What are the two or three critical issues facing the field of cancer immunotherapy?
1. Personalized/precison immunotherapy. As we are clinically developing powerful combinations of immunotherapy agents we must learn, define and exploit immune biomarker information to make the most of immunotherapy in terms of clinical efficacy.
2. Funding for basic and tranlational research in cancer immunotherapy. Particularly funding for support of of new talent and junior faculty.
3. Proper prioritization of the field worldwide involving education of cancer physicians (clinical oncologists surgeons, radiotherapy specialists, etc.)
4. Timely patient access to newly approved immunotherapy treatments.

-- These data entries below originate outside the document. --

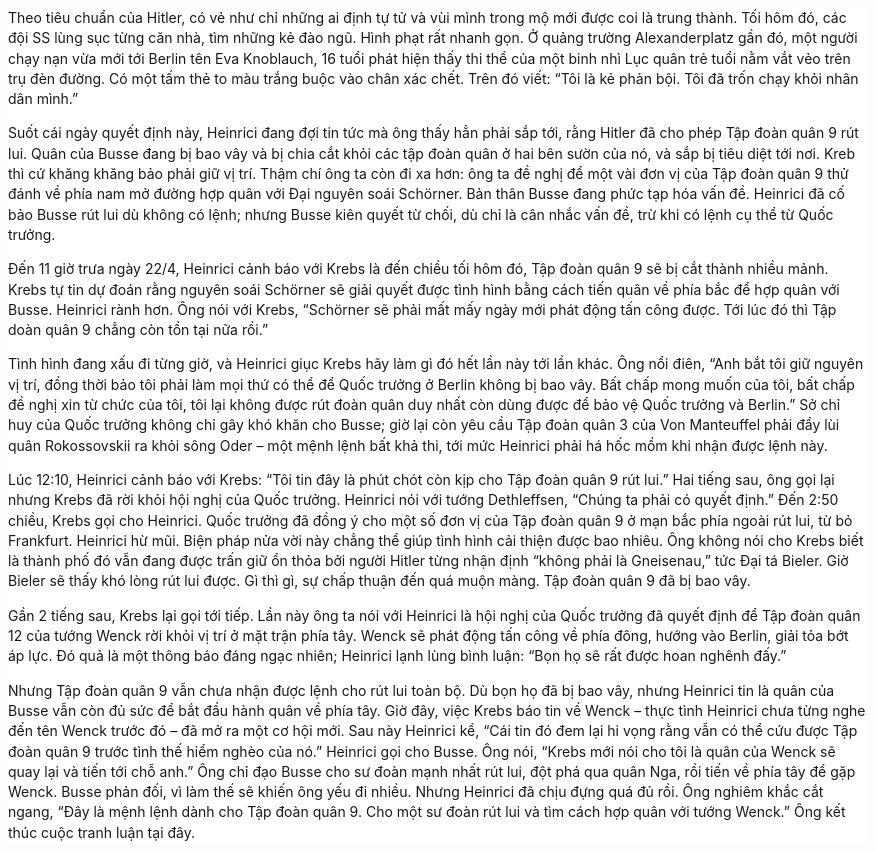 Theo tiêu chuẩn của Hitler, có vẻ như chỉ những ai định tự tử và vùi mình trong mộ mới được coi là trung thành. Tối hôm đó, các đội SS lùng sục từng căn nhà, tìm những kẻ đào ngũ. Hình phạt rất nhanh gọn. Ở quảng trường Alexanderplatz gần đó, một người chạy nạn vừa mới tới Berlin tên Eva Knoblauch, 16 tuổi phát hiện thấy thi thể của một binh nhì Lục quân trẻ tuổi nằm vắt vẻo trên trụ đèn đường. Có một tấm thẻ to màu trắng buộc vào chân xác chết. Trên đó viết: “Tôi là kẻ phản bội. Tôi đã trốn chạy khỏi nhân dân mình.”

Suốt cái ngày quyết định này, Heinrici đang đợi tin tức mà ông thấy hẳn phải sắp tới, rằng Hitler đã cho phép Tập đoàn quân 9 rút lui. Quân của Busse đang bị bao vây và bị chia cắt khỏi các tập đoàn quân ở hai bên sườn của nó, và sắp bị tiêu diệt tới nơi. Kreb thì cứ khăng khăng bảo phải giữ vị trí. Thậm chí ông ta còn đi xa hơn: ông ta đề nghị để một vài đơn vị của Tập đoàn quân 9 thử đánh về phía nam mở đường hợp quân với Đại nguyên soái Schörner. Bản thân Busse đang phức tạp hóa vấn đề. Heinrici đã cố bảo Busse rút lui dù không có lệnh; nhưng Busse kiên quyết từ chối, dù chỉ là cân nhắc vấn đề, trừ khi có lệnh cụ thể từ Quốc trưởng.

Đến 11 giờ trưa ngày 22/4, Heinrici cảnh báo với Krebs là đến chiều tối hôm đó, Tập đoàn quân 9 sẽ bị cắt thành nhiều mảnh. Krebs tự tin dự đoán rằng nguyên soái Schörner sẽ giải quyết được tình hình bằng cách tiến quân về phía bắc để hợp quân với Busse. Heinrici rành hơn. Ông nói với Krebs, “Schörner sẽ phải mất mấy ngày mới phát động tấn công được. Tới lúc đó thì Tập doàn quân 9 chẳng còn tồn tại nữa rồi.”

Tình hình đang xấu đi từng giờ, và Heinrici giục Krebs hãy làm gì đó hết lần này tới lần khác. Ông nổi điên, “Anh bắt tôi giữ nguyên vị trí, đồng thời bảo tôi phải làm mọi thứ có thể để Quốc trưởng ở Berlin không bị bao vây. Bất chấp mong muốn của tôi, bất chấp đề nghị xin từ chức của tôi, tôi lại không được rút đoàn quân duy nhất còn dùng được để bảo vệ Quốc trưởng và Berlin.” Sở chỉ huy của Quốc trưởng không chỉ gây khó khăn cho Busse; giờ lại còn yêu cầu Tập đoàn quân 3 của Von Manteuffel phải đẩy lùi quân Rokossovskii ra khỏi sông Oder – một mệnh lệnh bất khả thi, tới mức Heinrici phải há hốc mồm khi nhận được lệnh này.

Lúc 12:10, Heinrici cảnh báo với Krebs: “Tôi tin đây là phút chót còn kịp cho Tập đoàn quân 9 rút lui.” Hai tiếng sau, ông gọi lại nhưng Krebs đã rời khỏi hội nghị của Quốc trưởng. Heinrici nói với tướng Dethleffsen, “Chúng ta phải có quyết định.” Đến 2:50 chiều, Krebs gọi cho Heinrici. Quốc trưởng đã đồng ý cho một số đơn vị của Tập đoàn quân 9 ở mạn bắc phía ngoài rút lui, từ bỏ Frankfurt. Heinrici hừ mũi. Biện pháp nửa vời này chẳng thể giúp tình hình cải thiện được bao nhiêu. Ông không nói cho Krebs biết là thành phố đó vẫn đang được trấn giữ ổn thỏa bởi người Hitler từng nhận định “không phải là Gneisenau,” tức Đại tá Bieler. Giờ Bieler sẽ thấy khó lòng rút lui được. Gì thì gì, sự chấp thuận đến quá muộn màng. Tập đoàn quân 9 đã bị bao vây.

Gần 2 tiếng sau, Krebs lại gọi tới tiếp. Lần này ông ta nói với Heinrici là hội nghị của Quốc trưởng đã quyết định để Tập đoàn quân 12 của tướng Wenck rời khỏi vị trí ở mặt trận phía tây. Wenck sẽ phát động tấn công về phía đông, hướng vào Berlin, giải tỏa bớt áp lực. Đó quả là một thông báo đáng ngạc nhiên; Heinrici lạnh lùng bình luận: “Bọn họ sẽ rất được hoan nghênh đấy.”

Nhưng Tập đoàn quân 9 vẫn chưa nhận được lệnh cho rút lui toàn bộ. Dù bọn họ đã bị bao vây, nhưng Heinrici tin là quân của Busse vẫn còn đủ sức để bắt đầu hành quân về phía tây. Giờ đây, việc Krebs báo tin về Wenck – thực tình Heinrici chưa từng nghe đến tên Wenck trước đó – đã mở ra một cơ hội mới. Sau này Heinrici kể, “Cái tin đó đem lại hi vọng rằng vẫn có thể cứu được Tập đoàn quân 9 trước tình thế hiểm nghèo của nó.” Heinrici gọi cho Busse. Ông nói, “Krebs mới nói cho tôi là quân của Wenck sẽ quay lại và tiến tới chỗ anh.” Ông chỉ đạo Busse cho sư đoàn mạnh nhất rút lui, đột phá qua quân Nga, rồi tiến về phía tây để gặp Wenck. Busse phản đối, vì làm thế sẽ khiến ông yếu đi nhiều. Nhưng Heinrici đã chịu đựng quá đủ rồi. Ông nghiêm khắc cắt ngang, “Đây là mệnh lệnh dành cho Tập đoàn quân 9. Cho một sư đoàn rút lui và tìm cách hợp quân với tướng Wenck.” Ông kết thúc cuộc tranh luận tại đây.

What is your vision for SITC?
SITC comes from the international association of biological therapy (IOBTC) that was very timely refurbished in the point of time when recent successes development of ipilimumab and adoptive T cell therapy opened a period of very fast progress. A group of relatively young and talented tumor immunologists with different backgrounds undertook the task of reforming the society and worked as a team to make the most of it in an unselfish manner. The fruits are truly self evident: A lively Annual Meeting gathering, excellent preclinical and clinical research, a prestigious journal crossing the death valley towards indexing, and an influential voice upon key decision making lobbying on behalf of its growing number of members. From Europe this success is more clearly perceived, since no real equivalent for SITC has been made possible. The created atmosphere is unique as can be seen for example when the CheckPoints band is playing and the rest of us are dancing. Towards the future, the goal of the crew at the helm is to keep the set course and perhaps to further internationalize the society.